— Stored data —
★ ★ ★
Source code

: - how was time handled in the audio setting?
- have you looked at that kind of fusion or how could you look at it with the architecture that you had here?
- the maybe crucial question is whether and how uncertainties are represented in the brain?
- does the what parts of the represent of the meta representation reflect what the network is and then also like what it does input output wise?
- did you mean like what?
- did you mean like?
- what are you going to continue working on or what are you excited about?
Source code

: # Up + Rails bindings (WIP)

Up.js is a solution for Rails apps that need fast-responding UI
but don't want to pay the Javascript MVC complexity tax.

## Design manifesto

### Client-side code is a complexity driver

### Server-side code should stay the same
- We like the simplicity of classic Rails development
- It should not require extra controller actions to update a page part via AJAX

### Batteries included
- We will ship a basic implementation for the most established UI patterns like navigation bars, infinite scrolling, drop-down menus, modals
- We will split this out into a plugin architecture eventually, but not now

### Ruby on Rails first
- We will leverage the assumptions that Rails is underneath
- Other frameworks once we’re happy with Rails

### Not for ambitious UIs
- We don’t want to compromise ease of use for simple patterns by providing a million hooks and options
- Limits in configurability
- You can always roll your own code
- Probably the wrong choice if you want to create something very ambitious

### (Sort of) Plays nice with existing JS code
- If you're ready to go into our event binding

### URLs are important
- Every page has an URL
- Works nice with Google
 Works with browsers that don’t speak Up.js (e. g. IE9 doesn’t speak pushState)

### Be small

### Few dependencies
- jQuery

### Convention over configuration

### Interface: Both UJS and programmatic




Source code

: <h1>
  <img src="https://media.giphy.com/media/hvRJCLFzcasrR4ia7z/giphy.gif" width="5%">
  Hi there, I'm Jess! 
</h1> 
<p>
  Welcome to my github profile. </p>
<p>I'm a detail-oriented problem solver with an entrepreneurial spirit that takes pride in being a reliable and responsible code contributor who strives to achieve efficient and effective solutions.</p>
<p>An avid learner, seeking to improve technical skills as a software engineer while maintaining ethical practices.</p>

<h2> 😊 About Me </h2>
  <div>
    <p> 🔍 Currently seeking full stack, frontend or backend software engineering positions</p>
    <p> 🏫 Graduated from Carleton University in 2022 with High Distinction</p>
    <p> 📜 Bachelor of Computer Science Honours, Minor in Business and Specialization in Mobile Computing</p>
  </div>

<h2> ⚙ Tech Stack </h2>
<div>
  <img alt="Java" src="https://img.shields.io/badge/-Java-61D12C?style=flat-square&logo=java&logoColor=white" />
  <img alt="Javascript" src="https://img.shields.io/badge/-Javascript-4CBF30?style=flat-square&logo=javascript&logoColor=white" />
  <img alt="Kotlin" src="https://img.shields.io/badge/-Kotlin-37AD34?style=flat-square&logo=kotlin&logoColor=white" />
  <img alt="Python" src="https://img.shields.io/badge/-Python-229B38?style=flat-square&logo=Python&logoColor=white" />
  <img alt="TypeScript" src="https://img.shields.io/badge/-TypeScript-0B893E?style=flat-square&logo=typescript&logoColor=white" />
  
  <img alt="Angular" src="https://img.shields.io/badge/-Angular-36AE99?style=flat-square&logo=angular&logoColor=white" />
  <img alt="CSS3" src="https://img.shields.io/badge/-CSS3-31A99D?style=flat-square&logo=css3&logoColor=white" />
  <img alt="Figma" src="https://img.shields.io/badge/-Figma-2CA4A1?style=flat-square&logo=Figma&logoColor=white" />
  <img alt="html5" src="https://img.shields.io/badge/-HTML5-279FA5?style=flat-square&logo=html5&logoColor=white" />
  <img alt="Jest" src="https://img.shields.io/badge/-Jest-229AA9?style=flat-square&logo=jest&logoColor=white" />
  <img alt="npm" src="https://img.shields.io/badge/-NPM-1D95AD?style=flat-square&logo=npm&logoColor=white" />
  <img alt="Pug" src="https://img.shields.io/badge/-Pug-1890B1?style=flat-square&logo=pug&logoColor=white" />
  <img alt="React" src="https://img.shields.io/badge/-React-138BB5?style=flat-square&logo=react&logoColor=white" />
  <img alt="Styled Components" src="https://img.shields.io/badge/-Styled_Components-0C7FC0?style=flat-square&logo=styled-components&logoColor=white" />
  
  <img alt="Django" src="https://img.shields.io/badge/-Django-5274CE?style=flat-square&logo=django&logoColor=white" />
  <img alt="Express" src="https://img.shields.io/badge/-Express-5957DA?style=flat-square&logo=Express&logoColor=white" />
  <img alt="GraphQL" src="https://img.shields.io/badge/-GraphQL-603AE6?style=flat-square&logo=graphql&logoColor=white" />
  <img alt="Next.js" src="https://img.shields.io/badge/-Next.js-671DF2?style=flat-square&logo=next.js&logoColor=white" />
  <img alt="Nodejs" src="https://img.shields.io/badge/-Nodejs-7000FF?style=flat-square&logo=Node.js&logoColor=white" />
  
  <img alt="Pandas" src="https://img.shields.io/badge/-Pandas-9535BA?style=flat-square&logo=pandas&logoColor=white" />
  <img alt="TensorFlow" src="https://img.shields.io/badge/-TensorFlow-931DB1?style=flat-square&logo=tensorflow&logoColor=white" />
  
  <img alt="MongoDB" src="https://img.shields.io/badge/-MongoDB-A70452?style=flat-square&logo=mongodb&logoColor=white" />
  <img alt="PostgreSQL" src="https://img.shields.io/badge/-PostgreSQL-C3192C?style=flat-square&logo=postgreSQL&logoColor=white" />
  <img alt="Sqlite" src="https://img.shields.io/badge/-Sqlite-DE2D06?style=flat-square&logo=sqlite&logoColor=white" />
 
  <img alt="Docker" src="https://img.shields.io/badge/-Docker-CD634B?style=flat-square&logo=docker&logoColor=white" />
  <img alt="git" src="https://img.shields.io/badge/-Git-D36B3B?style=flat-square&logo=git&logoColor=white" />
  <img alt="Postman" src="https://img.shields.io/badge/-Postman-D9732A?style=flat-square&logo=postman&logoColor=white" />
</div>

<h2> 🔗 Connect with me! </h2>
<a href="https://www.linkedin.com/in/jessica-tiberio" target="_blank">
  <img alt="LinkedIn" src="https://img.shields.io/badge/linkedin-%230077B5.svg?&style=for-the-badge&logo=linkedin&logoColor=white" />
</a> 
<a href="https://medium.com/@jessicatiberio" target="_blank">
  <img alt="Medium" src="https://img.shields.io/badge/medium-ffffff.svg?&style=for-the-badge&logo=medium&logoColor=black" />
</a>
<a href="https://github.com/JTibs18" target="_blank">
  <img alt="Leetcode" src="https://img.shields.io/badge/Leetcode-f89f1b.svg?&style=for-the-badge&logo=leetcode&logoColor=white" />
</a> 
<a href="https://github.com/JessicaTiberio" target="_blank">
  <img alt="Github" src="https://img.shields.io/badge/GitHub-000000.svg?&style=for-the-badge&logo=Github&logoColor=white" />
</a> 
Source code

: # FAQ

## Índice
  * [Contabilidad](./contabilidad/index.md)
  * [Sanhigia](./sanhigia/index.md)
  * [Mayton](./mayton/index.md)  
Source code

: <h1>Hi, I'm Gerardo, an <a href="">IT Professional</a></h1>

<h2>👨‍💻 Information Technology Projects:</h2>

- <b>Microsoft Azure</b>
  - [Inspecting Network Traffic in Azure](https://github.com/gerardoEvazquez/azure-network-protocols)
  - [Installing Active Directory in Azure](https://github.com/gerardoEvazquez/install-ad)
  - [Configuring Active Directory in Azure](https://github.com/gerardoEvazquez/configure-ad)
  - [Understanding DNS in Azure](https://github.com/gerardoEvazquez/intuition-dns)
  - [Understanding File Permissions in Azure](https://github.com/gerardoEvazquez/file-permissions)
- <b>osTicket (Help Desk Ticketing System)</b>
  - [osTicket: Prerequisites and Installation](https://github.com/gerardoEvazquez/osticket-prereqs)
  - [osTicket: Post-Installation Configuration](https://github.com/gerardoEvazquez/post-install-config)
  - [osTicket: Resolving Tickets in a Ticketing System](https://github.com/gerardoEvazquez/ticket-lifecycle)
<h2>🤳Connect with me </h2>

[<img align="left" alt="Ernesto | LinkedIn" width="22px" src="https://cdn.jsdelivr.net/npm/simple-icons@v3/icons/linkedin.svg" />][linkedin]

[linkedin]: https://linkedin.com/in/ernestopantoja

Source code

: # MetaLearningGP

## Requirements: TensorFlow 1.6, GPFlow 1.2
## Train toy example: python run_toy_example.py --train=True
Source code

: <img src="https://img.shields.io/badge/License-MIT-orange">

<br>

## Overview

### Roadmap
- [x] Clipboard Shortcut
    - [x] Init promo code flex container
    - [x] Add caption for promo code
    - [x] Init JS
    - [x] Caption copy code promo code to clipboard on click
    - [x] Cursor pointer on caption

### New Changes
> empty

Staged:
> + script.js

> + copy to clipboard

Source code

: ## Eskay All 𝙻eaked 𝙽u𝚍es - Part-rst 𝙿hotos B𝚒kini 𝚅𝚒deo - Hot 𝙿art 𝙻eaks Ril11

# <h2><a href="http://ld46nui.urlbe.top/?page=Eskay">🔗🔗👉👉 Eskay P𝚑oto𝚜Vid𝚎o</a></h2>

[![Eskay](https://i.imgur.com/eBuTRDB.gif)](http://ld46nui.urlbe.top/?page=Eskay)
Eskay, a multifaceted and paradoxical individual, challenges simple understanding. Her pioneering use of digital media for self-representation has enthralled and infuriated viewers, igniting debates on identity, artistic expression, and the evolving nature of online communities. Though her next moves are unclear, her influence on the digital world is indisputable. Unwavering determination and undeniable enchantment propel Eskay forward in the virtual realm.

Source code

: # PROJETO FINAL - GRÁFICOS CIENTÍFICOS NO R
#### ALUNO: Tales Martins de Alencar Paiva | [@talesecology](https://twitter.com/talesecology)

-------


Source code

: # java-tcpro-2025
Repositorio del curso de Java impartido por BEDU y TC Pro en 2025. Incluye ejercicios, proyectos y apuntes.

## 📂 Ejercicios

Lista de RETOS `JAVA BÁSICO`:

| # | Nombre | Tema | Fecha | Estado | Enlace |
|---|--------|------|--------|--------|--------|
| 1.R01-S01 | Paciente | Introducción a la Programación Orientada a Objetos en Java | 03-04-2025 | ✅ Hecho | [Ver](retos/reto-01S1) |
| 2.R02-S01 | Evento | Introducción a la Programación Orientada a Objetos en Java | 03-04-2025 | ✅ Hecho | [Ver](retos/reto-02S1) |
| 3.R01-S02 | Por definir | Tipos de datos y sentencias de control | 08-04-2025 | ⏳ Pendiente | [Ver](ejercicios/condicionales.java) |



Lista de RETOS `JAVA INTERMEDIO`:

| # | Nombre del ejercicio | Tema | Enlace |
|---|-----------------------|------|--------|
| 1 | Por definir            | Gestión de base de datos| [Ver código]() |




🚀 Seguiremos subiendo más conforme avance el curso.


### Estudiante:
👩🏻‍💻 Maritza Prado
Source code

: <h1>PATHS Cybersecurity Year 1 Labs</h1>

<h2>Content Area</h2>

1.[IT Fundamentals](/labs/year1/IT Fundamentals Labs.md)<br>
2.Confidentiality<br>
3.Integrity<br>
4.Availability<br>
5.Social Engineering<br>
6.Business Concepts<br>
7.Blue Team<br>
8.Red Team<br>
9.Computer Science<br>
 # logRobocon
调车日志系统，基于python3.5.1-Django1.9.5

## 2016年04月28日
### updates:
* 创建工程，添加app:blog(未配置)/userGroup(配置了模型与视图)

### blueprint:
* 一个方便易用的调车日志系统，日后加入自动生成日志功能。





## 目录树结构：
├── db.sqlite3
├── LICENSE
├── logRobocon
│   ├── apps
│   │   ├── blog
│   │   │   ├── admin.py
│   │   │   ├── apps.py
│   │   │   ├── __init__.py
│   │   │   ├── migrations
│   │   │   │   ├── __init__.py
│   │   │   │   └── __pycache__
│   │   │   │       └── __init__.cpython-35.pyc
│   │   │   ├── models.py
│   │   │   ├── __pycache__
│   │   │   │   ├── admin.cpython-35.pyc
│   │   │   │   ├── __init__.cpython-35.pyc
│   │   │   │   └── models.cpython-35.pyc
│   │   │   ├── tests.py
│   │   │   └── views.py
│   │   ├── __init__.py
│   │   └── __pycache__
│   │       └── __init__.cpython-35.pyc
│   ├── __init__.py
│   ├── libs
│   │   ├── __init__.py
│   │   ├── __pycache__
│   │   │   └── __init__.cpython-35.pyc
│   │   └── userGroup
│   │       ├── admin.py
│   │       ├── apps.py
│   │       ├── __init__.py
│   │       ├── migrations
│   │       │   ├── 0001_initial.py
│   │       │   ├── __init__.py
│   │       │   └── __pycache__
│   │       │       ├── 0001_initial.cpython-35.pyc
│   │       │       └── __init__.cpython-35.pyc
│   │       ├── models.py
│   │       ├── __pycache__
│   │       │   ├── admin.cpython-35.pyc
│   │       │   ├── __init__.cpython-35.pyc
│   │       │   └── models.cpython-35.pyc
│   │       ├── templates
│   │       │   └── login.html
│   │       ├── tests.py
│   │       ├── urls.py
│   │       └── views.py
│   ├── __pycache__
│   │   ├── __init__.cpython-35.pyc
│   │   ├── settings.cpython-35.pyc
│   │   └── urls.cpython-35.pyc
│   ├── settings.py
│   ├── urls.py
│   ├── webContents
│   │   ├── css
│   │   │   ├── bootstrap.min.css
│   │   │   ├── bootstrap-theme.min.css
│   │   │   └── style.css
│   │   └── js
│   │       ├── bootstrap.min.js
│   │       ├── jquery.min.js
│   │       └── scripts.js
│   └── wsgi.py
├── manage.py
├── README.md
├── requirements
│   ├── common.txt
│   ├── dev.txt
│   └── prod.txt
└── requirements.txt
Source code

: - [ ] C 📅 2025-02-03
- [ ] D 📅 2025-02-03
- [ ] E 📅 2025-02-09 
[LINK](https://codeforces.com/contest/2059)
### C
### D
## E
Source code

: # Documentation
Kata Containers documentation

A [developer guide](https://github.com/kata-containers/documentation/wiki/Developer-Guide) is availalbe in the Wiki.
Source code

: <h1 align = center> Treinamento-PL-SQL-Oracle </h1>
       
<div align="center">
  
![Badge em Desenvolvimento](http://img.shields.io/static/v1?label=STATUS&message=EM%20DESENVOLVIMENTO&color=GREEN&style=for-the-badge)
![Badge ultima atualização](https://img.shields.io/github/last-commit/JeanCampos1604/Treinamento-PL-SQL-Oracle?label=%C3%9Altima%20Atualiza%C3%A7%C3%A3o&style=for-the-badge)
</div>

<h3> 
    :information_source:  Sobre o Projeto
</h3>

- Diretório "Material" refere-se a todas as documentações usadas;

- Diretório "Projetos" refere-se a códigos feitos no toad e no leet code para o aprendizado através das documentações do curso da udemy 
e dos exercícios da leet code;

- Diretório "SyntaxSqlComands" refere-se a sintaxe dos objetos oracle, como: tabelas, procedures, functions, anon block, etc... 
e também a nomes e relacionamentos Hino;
★ ★ ★
Among the records, find all lines that include the string "blog" and return them.

— Problem solution —
* 创建工程，添加app:blog(未配置)/userGroup(配置了模型与视图)
│   │   ├── blog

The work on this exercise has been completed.